El realismo de nuestra debilidad conduce a la oración

        4. Al comenzar el nuevo día, la Liturgia de los Laudes sacude con este Salmo nuestras ilusiones y nuestro orgullo. La vida humana es limitada, «aunque uno viva setenta años, y el más robusto hasta ochenta», afirma el salmista. Además, el pasar de las horas, de los días y de los meses está salpicado por la «fatiga y dolor» (Cf. v. 10) y los mismos años se parecen a «un soplo» (Cf. v. 9).

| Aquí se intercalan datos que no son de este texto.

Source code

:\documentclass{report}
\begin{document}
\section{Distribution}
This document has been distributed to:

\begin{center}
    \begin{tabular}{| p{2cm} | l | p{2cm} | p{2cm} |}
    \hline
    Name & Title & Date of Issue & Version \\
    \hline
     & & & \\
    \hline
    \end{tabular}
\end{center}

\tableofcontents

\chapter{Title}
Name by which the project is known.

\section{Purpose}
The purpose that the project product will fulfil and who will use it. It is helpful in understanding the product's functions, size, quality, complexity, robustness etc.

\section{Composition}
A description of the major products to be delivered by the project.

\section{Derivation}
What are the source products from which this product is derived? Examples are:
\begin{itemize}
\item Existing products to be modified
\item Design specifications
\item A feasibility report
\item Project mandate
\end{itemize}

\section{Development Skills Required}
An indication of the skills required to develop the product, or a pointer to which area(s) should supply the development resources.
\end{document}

        Esta es la gran lección: el Señor nos enseña a «contar nuestros días» para que, aceptándolos con sano realismo, «entre la sabiduría en nuestro corazón» (v. 12). Pero el salmista pide a Dios algo más: que su gracia sostenga y alegre nuestros días, aun frágiles y marcados por la prueba. Que nos haga gustar el sabor de la esperanza, aunque la ola del tiempo parezca arrastrarnos. Sólo la gracia del Señor puede dar consistencia y perennidad a nuestras acciones cotidianas: «Baje a nosotros la bondad del Señor y haga prósperas las obras de nuestras manos» (v. 17).

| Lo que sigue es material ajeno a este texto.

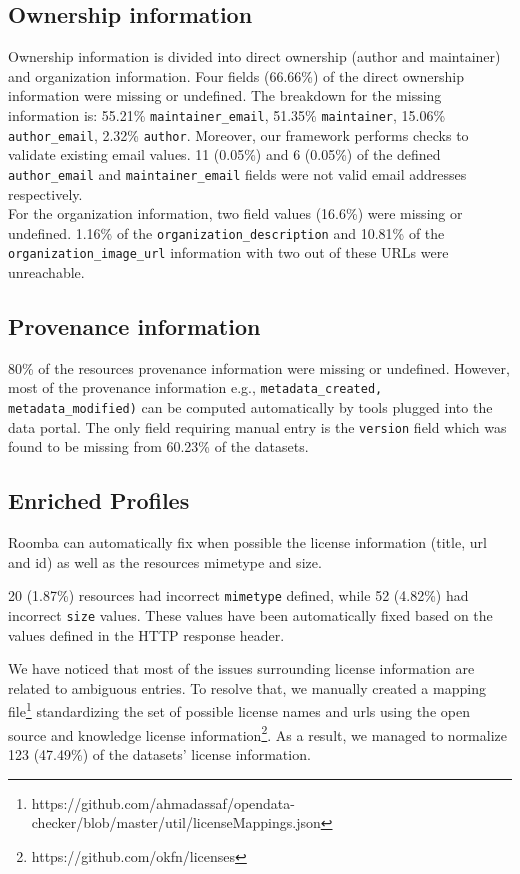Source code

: \documentclass[runningheads,a4paper]{llncs}
\begin{document}
\subsection{Ownership information} Ownership information is divided into direct ownership (author and maintainer) and organization information. Four fields (66.66\%) of the direct ownership information were missing or undefined. The breakdown for the missing information is: 55.21\% \texttt{maintainer\_email}, 51.35\% \texttt{maintainer}, 15.06\% \texttt{author\_email}, 2.32\% \texttt{author}. Moreover, our framework performs checks to validate existing email values. 11 (0.05\%) and 6 (0.05\%) of the defined \texttt{author\_email} and \texttt{maintainer\_email} fields were not valid email addresses respectively.\\
For the organization information, two field values (16.6\%) were missing or undefined. 1.16\% of the \texttt{organization\_description} and 10.81\% of the \texttt{organization\-\_image\_url} information with two out of these URLs were unreachable.

\subsection{Provenance information} 80\% of the resources provenance information were missing or undefined. However, most of the provenance information e.g., \texttt{metadata\_created, \\metadata\_modified)} can be computed automatically by tools plugged into the data portal. The only field requiring manual entry is the \texttt{version} field which was found to be missing from 60.23\% of the datasets.

\subsection{Enriched Profiles}

Roomba can automatically fix when possible the license information (title, url and id) as well as the resources mimetype and size.

20 (1.87\%) resources had incorrect \texttt{mimetype} defined, while 52 (4.82\%) had incorrect \texttt{size} values. These values have been automatically fixed based on the values defined in the HTTP response header.

We have noticed that most of the issues surrounding license information are related to ambiguous entries. To resolve that, we manually created a mapping file\footnote{https://github.com/ahmadassaf/opendata-checker/blob/master/util/licenseMappings.json} standardizing the set of possible license names and urls using the open source and knowledge license information\footnote{https://github.com/okfn/licenses}. As a result, we managed to normalize 123 (47.49\%) of the datasets' license information.
\end{document}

        Con la oración pedimos a Dios que un reflejo de la eternidad penetre en nuestra breve vida y en nuestro actuar. Con la presencia de la gracia divina en nosotros, una luz brillará sobre el devenir de los días, la miseria se convertirá en gloria, lo que parece no tener sentido adquirirá significado.

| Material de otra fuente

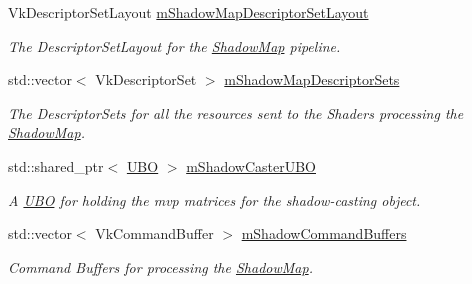 \begin{DoxyCompactItemize}
\mbox{\label{class_render_system_a39ec85f7bd1a226089ba8b6208d4981f}} 
Vk\+Descriptor\+Set\+Layout \mbox{\hyperlink{class_render_system_a39ec85f7bd1a226089ba8b6208d4981f}{m\+Shadow\+Map\+Descriptor\+Set\+Layout}}
\begin{DoxyCompactList}\small\item\em The Descriptor\+Set\+Layout for the \mbox{\hyperlink{struct_shadow_map}{Shadow\+Map}} pipeline. \end{DoxyCompactList}\item 
\mbox{\label{class_render_system_a530a3caa22c225ba859a7398314c0e5e}} 
std\+::vector$<$ Vk\+Descriptor\+Set $>$ \mbox{\hyperlink{class_render_system_a530a3caa22c225ba859a7398314c0e5e}{m\+Shadow\+Map\+Descriptor\+Sets}}
\begin{DoxyCompactList}\small\item\em The Descriptor\+Sets for all the resources sent to the Shaders processing the \mbox{\hyperlink{struct_shadow_map}{Shadow\+Map}}. \end{DoxyCompactList}\item 
\mbox{\label{class_render_system_aed4d1f392fc478f4ef7b02937b09a035}} 
std\+::shared\+\_\+ptr$<$ \mbox{\hyperlink{struct_u_b_o}{U\+BO}} $>$ \mbox{\hyperlink{class_render_system_aed4d1f392fc478f4ef7b02937b09a035}{m\+Shadow\+Caster\+U\+BO}}
\begin{DoxyCompactList}\small\item\em A \mbox{\hyperlink{struct_u_b_o}{U\+BO}} for holding the mvp matrices for the shadow-\/casting object. \end{DoxyCompactList}\item 
\mbox{\label{class_render_system_aa57e2b9702c90f2b27324ffbcc20e4fe}} 
std\+::vector$<$ Vk\+Command\+Buffer $>$ \mbox{\hyperlink{class_render_system_aa57e2b9702c90f2b27324ffbcc20e4fe}{m\+Shadow\+Command\+Buffers}}
\begin{DoxyCompactList}\small\item\em Command Buffers for processing the \mbox{\hyperlink{struct_shadow_map}{Shadow\+Map}}. \end{DoxyCompactList}\item 
\mbox{\label{class_render_system_ab8bf79f6f6de8fab7126a4a02f8afa20}} 

\end{DoxyCompactItemize}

Esperanza en la vida resucitada

        5. Concluimos nuestra reflexión sobre el Salmo 89 dejando la palabra a la antigua tradición cristiana, que comenta el Salterio manteniendo en el fondo la figura gloriosa de Cristo. De este modo, para el escritor cristiano Orígenes, en su «Tratado sobre los Salmos», que nos ha llegado en la traducción latina de san Jerónimo, la resurrección de Cristo nos da la posibilidad bosquejada por el salmista de que «toda nuestra vida sea alegría y júbilo» (Cf. v. 14). Porque la Pascua de Cristo es el manantial de nuestra vida más allá de la muerte: «Después de haber recibido la dicha de la resurrección de nuestro Señor, por la que creemos que hemos sido redimidos y de resurgir también un día, ahora, transcurriendo en la alegría los días que nos quedan de nuestra vida, exultamos por esta confianza, y con himnos y cánticos espirituales alabamos a Dios por medio de Jesucristo, nuestro Señor» (Orígenes - Jerónimo, «74 homilías sobre el libro de los Salmos» –«74 omelie sul libro dei Salmi»–, Milán, 1993, p. 652).